Until now I have written about 50 columns about China, most of which cover internet innovation (35 of these can be downloaded in a free Dutch e-book at chinatalk.nl). In most of these columns I have tried to convince readers that they should keep an eye on China. Not so much because it is a potential threat, but because they are way ahead of us in the areas of e-commerce, mobile commerce, social media and O2O (offline-to-online sales, or the other way around). China’s Great Firewall has made success for western social media like Twitter and Facebook impossible in China. This in turn has given way to many copycat platforms within the country. While competition between social networks was relatively limited in the west, within China these copycats had to engage in heavy competition to win and maintain users. And the only way they could do this was by innovating. It’s because of this reason that many of the social networks like Sina Weibo and WeChat have become superior to the platforms that they were originally copying.

Another highly interesting characteristic of the online world in China is the dominance of smartphones. In China, nowadays more people surf the internet on their phone than on a desktop or laptop. The penetration of smartphones and mobile internet continues to grow with the release of cheaper, high-quality models by new players like Xiaomi. Combine this with improving coverage of 3G and Wi-Fi hotspots and whole new demographic groups like migrant workers and people in 3rd tier cities (or even the countryside) are now able to afford and connect to the internet. Taking into consideration the poor logistics in the country, where many products are simply not sold in stores outside 1st and 2nd tier cities and this newly gained connection to the internet comes with an unlimited access to products sold on Alibaba platforms like Taobao and Tmall.

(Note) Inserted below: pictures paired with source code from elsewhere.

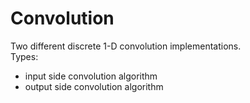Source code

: Convolution
===========

Two different discrete 1-D convolution implementations.  
Types:
* input side convolution algorithm
* output side convolution algorithm

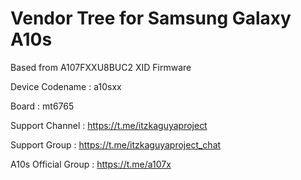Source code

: # Vendor Tree for Samsung Galaxy A10s
Based from A107FXXU8BUC2 XID Firmware

Device Codename : a10sxx

Board : mt6765

Support Channel : https://t.me/itzkaguyaproject

Support Group : https://t.me/itzkaguyaproject_chat

A10s Official Group : https://t.me/a107x
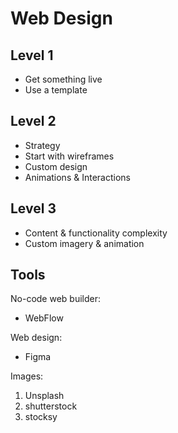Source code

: # Web Design

## Level 1

* Get something live
* Use a template

## Level 2

* Strategy
* Start with wireframes
* Custom design
* Animations & Interactions

## Level 3

* Content & functionality complexity
* Custom imagery & animation


## Tools

No-code web builder:

* WebFlow

Web design:

* Figma

Images:

1. Unsplash
2. shutterstock
3. stocksy
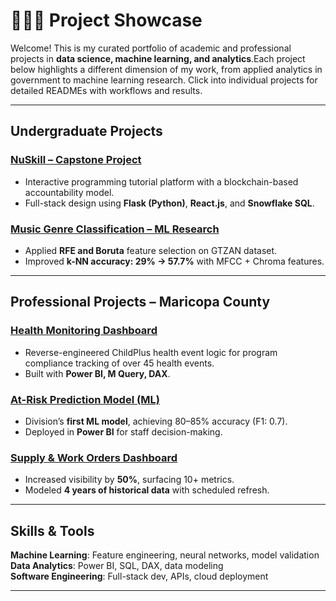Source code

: # 👨🏻‍💻 Project Showcase

Welcome! This is my curated portfolio of academic and professional projects in **data science, machine learning, and analytics**.Each project below highlights a different dimension of my work, from applied analytics in government to machine learning research.
Click into individual projects for detailed READMEs with workflows and results.

---

## Undergraduate Projects

### [NuSkill – Capstone Project](./Undergraduate-Projects/ISTA498-Project)
- Interactive programming tutorial platform with a blockchain-based accountability model.  
- Full-stack design using **Flask (Python)**, **React.js**, and **Snowflake SQL**.  

### [Music Genre Classification – ML Research](./Undergraduate-Projects/ML-Research-Paper/)
- Applied **RFE and Boruta** feature selection on GTZAN dataset.  
- Improved **k-NN accuracy: 29% → 57.7%** with MFCC + Chroma features.  

---

## Professional Projects – Maricopa County

### [Health Monitoring Dashboard](./Professional-Projects/Program-Info-Dashboard/)
- Reverse-engineered ChildPlus health event logic for program compliance tracking of over 45 health events.  
- Built with **Power BI, M Query, DAX**.  

### [At-Risk Prediction Model (ML)](./Professional%20Experience/At-Risk%20Prediction%20Model/)
- Division’s **first ML model**, achieving 80–85% accuracy (F1: 0.7).  
- Deployed in **Power BI** for staff decision-making.  

### [Supply & Work Orders Dashboard](./Professional-Projects/Facilities-Dashboard/)
- Increased visibility by **50%**, surfacing 10+ metrics.  
- Modeled **4 years of historical data** with scheduled refresh.  

---

## Skills & Tools

**Machine Learning**: Feature engineering, neural networks, model validation  
**Data Analytics**: Power BI, SQL, DAX, data modeling  
**Software Engineering**: Full-stack dev, APIs, cloud deployment  

---


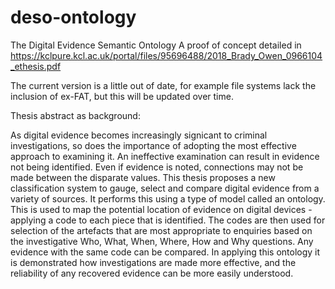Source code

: # deso-ontology
The Digital Evidence Semantic Ontology
A proof of concept detailed in https://kclpure.kcl.ac.uk/portal/files/95696488/2018_Brady_Owen_0966104_ethesis.pdf

The current version is a little out of date, for example file systems lack the inclusion of ex-FAT, but this will be updated over time.

Thesis abstract as background:

As digital evidence becomes increasingly signicant to criminal investigations, so does the importance of adopting the most effective approach to examining it. An ineffective examination can result in evidence not being identified. Even if evidence is noted, connections may not be made between the disparate values. This thesis proposes a new classification system to gauge, select and compare digital evidence from a variety of sources. It performs this using a type of model called an ontology. This is used to map the potential location of evidence on digital devices - applying a code to each piece that is identified. The codes are then used for selection of the artefacts that are most appropriate to enquiries based on the investigative Who, What, When, Where, How and Why questions. Any evidence with the same code can be compared. In applying this ontology it is demonstrated how investigations are made more effective, and the reliability of any recovered evidence can be more easily understood.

And when I say e-commerce we’re not just talking about shopping in online stores of Alibaba and second-in-place Jingdong (with less than 10% market share dwarfed by the aforementioned giant). It’s also about mobile payment with apps like Alipay Wallet and WeChat Payment. You can now use your mobile phone to pay at vending machines, in taxis, buy movie tickets, go Dutch and split the bill after a dinner with friends and buy goods in shops or from billboards by scanning a QR code.

Alibaba’s biggest competitor, Tencent, has several highly popular products, among which the chat-app-on-steroids WeChat. In May the company revealed that WeChat has 395 monthly active users and you can rest assured that most of the remaining 100+ million smartphone users in China also have the app installed. Since 2013 WeChat has started incorporating many options for mobile payment and mobile shopping within the app. Since Chinese consumers spend a lot of time using WeChat it’s these new in-app m-commerce functionalities that are posing a serious threat to Alibaba. A shift from microblogging to WeChat has even been one of the big reasons for the serious decline in usage of the once so popular Sina Weibo microblog.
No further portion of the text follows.